Saved entries
━━━

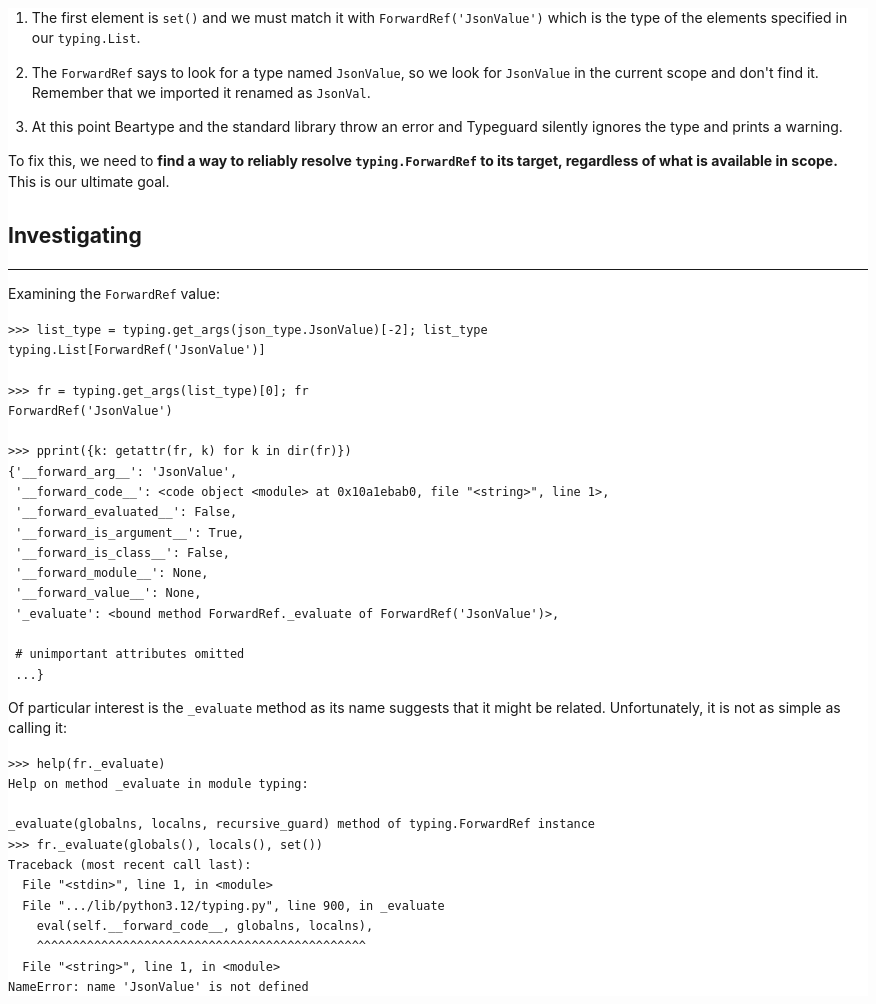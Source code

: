 1. The first element is `set()` and we must match it with `ForwardRef('JsonValue')` which is the type of the elements specified in our `typing.List`.

1. The `ForwardRef` says to look for a type named `JsonValue`, so we look for `JsonValue` in the current scope and don't find it. Remember that we imported it renamed as `JsonVal`.

1. At this point Beartype and the standard library throw an error and Typeguard silently ignores the type and prints a warning.

To fix this, we need to **find a way to reliably resolve `typing.ForwardRef` to its target, regardless of what is available in scope.** This is our ultimate goal.

## Investigating

---

Examining the `ForwardRef` value:

```pycon
>>> list_type = typing.get_args(json_type.JsonValue)[-2]; list_type
typing.List[ForwardRef('JsonValue')]

>>> fr = typing.get_args(list_type)[0]; fr
ForwardRef('JsonValue')

>>> pprint({k: getattr(fr, k) for k in dir(fr)})
{'__forward_arg__': 'JsonValue',
 '__forward_code__': <code object <module> at 0x10a1ebab0, file "<string>", line 1>,
 '__forward_evaluated__': False,
 '__forward_is_argument__': True,
 '__forward_is_class__': False,
 '__forward_module__': None,
 '__forward_value__': None,
 '_evaluate': <bound method ForwardRef._evaluate of ForwardRef('JsonValue')>,

 # unimportant attributes omitted
 ...}
```

Of particular interest is the `_evaluate` method as its name suggests that it might be related. Unfortunately, it is not as simple as calling it:

```pycon
>>> help(fr._evaluate)
Help on method _evaluate in module typing:

_evaluate(globalns, localns, recursive_guard) method of typing.ForwardRef instance
>>> fr._evaluate(globals(), locals(), set())
Traceback (most recent call last):
  File "<stdin>", line 1, in <module>
  File ".../lib/python3.12/typing.py", line 900, in _evaluate
    eval(self.__forward_code__, globalns, localns),
    ^^^^^^^^^^^^^^^^^^^^^^^^^^^^^^^^^^^^^^^^^^^^^^
  File "<string>", line 1, in <module>
NameError: name 'JsonValue' is not defined
```


[^python35-release]: <https://www.python.org/downloads/release/python-350/>
[^pep695]: This has been deprecated in Python 3.12, the new syntax is `type JsonValue = ...` ([PEP 695](https://peps.python.org/pep-0695/#generic-type-alias)). More on this in [the epilog.](#epilog)
[^cpython-warning]: And break compatibility with some Python runtimes! `sys._getframe` is only predictable in the default CPython implementation.
[^forbidden-fruit]: Not strictly true, you can abuse C FFI to modify the method tables: <https://pypi.org/project/forbiddenfruit/>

━━━

**PROBLEM REQUIREMENTS**
Repeat exactly and only the lines from the start of the data above through the line that holds "1. The first", inclusive. Pictures do not belong in the copy.

**RESPONSE AREA**
Source code

: 1. The first element is `set()` and we must match it with `ForwardRef('JsonValue')` which is the type of the elements specified in our `typing.List`.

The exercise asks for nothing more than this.